What’s the best Beatles album? That’s like picking your favorite child. There are too many to name, and to choose one would be tantamount to treason. The Beatles have four — count ’em, four — albums in Rolling Stone‘s Top 10 Albums of All Time, and 10 in the Top 500. That’s tied with the Rolling Stones and second only to Bob Dylan.
So how does one choose from such jewels as Please Please Me, A Hard Day’s Night, Rubber Soul, Revolver and Sergeant Pepper’s Lonely Hearts Club?
Some people are Beatles purists, liking everything they’ve done from the first album all the way through Let It Be. Others prefer one Beatles over another — the one before they smoked pot with Bob Dylan (before Help!) and the one after they smoked pot. One can definitely sense a change in their songs; they became more mellow, more complex, with more obscure lyrics. I definitely prefer the stoned Beatles, especially after they discovered LSD (about the time of the Revolver sessions). Even Rolling Stone agrees, for three of the four Beatles albums in their Top 10 are in this era, and all four of their selections were ones after the Beatles smoked marijuana.
Enough about drugs. I focus my selection on the late Beatles recordings. From there you have, in order of recording, Revolver, Sergeant Pepper, Magical Mystery Tour, The White Album, Yellow Submarine, Let It Be and Abbey Road. Let’s go through each album from worst to best:
Yellow Submarine is a soundtrack that was needed for a cartoon, and the four had to rush to get something together. There’s nothing really here except if you don’t have a copy of “All You Need Is Love.” “Hey Bulldog” has its moments, but the rest is thrown together, with George Martin providing almost all of the songs on Side 2. John Lennon later called Martin’s orchestral songs “all this terrible shit.” I’ve deleted them from my music library, and Yellow Submarine is now a mediocre EP.
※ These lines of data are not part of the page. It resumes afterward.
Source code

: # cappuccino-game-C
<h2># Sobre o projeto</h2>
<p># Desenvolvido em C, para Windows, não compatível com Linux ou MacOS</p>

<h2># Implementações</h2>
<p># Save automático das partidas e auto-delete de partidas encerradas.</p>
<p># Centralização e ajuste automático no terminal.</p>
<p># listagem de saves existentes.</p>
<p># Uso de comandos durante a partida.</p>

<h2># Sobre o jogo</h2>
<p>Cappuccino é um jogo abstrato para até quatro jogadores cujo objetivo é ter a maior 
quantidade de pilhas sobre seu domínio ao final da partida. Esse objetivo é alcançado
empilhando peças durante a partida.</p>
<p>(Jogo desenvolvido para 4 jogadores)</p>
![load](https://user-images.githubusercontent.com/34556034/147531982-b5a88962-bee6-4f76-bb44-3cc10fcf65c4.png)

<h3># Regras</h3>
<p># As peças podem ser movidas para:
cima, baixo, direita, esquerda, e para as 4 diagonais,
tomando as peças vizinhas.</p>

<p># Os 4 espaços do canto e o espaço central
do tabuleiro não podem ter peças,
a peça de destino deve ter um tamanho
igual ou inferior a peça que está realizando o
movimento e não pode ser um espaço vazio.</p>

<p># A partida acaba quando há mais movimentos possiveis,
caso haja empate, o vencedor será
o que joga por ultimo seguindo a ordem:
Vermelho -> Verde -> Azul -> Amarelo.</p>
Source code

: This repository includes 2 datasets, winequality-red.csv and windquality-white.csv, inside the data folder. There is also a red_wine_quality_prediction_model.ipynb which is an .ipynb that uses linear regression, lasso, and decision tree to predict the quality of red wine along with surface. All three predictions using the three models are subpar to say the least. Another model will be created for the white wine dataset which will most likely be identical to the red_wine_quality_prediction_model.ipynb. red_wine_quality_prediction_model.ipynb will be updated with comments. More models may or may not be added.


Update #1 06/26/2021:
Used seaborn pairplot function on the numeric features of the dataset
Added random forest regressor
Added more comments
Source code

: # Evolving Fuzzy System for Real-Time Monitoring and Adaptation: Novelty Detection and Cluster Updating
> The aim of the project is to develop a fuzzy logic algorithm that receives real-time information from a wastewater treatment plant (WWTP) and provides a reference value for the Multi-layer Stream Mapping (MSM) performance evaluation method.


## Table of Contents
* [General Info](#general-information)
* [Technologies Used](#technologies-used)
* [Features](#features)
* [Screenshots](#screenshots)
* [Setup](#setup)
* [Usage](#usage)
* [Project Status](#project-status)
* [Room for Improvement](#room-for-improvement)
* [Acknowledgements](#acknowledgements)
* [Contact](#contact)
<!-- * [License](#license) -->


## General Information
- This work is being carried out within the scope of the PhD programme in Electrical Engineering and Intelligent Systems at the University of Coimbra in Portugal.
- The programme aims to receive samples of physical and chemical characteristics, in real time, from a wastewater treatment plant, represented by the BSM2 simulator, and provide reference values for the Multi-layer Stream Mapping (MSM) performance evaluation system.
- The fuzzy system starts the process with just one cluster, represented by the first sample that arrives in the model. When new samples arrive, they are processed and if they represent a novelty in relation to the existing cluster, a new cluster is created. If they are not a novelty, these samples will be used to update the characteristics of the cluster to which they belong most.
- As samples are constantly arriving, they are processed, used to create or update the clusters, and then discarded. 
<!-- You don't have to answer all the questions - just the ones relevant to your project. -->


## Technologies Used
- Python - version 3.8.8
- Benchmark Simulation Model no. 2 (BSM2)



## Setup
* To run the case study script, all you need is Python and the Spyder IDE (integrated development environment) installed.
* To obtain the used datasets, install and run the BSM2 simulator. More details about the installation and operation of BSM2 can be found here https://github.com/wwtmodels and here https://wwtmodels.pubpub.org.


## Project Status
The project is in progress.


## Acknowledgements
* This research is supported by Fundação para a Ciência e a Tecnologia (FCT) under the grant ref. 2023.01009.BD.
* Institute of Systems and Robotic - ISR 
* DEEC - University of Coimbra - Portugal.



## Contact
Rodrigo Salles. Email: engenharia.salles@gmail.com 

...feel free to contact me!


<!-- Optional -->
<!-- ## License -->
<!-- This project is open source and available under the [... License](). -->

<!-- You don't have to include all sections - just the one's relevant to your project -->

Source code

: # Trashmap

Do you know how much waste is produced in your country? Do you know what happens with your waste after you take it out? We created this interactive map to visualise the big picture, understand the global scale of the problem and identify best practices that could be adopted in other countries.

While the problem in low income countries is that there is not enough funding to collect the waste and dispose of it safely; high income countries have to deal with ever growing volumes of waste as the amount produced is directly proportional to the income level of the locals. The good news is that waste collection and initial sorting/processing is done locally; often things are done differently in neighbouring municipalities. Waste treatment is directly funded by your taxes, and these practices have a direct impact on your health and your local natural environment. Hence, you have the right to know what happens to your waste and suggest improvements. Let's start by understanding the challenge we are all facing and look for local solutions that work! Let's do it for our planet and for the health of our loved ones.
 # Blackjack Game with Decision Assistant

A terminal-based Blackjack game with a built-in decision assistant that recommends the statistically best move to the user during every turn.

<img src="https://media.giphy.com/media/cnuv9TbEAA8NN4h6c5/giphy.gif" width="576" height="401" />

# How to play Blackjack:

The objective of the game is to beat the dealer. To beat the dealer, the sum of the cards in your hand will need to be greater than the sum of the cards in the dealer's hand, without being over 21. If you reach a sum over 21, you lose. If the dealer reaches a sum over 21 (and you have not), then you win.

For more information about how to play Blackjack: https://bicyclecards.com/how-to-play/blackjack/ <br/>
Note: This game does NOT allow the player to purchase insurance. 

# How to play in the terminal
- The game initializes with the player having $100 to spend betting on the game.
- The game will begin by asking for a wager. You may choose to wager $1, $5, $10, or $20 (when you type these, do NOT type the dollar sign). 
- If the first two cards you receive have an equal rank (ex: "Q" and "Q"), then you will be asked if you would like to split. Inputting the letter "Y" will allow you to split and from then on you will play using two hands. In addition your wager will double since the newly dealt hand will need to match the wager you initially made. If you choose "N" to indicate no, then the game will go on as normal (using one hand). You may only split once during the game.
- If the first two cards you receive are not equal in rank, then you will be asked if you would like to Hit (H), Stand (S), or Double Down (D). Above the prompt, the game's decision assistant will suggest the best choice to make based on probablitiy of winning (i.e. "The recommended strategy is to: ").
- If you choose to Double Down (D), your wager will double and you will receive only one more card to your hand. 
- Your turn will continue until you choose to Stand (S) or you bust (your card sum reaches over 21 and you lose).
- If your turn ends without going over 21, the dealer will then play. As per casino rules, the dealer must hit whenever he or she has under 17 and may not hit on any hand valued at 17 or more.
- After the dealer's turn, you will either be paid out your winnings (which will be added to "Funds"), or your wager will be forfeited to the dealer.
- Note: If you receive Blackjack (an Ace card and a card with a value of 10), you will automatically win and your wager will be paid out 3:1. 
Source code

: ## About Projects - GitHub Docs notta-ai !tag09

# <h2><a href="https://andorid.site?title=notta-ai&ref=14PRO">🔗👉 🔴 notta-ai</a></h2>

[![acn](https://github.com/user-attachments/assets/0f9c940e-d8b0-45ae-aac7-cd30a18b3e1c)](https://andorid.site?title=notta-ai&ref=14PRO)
By 1969, Paul was firmly in control of the band, and a mutiny was starting to occur. The Get Back sessions showed outright feuds between some of the members, and a camera crew was there to capture it all. As a result, Let it Be, their final release (not the final album recorded) sounds disjointed and phoned in. The production is terrible, made worse by Phil Spector’s orchestration on some tunes, and songs such as “Let It Be,” “The Long and Winding Road” and “Get Back” suffer. It sounds like a demo session — which is what it really was.
Some Beatle historians believe The Beatles (a.k.a. the White Album) would have been much better as single disc than a double album, and I agree. That way we could get rid of such trash as “Revolution 9,” “Wild Honey Pie,” “Piggies” and “The Continuing Story of Bungalow Bill.” George finally brings it with “While My Guitar Gently Weeps,” and Paul and John’s acoustic endeavors make it worthwhile. But the cracks are showing on this one.
Sergeant Pepper was ranked as Rolling Stone‘s Greatest Album of All Time, but it sounds the most dated. It’s the Beatles at their psychedelic peak, and it shows. It’s almost too eclectic, with circus music, more sitars, harps, and yes, even some filler. “A Day in the Life” ranks up there as one of the greatest Beatles tracks ever, as does “Lucy in the Sky with Diamonds,” but it’s brought down by George’s “Within You Without You,” “Fixing a Hole” and “Being for the Benefit of Mr. Kite.”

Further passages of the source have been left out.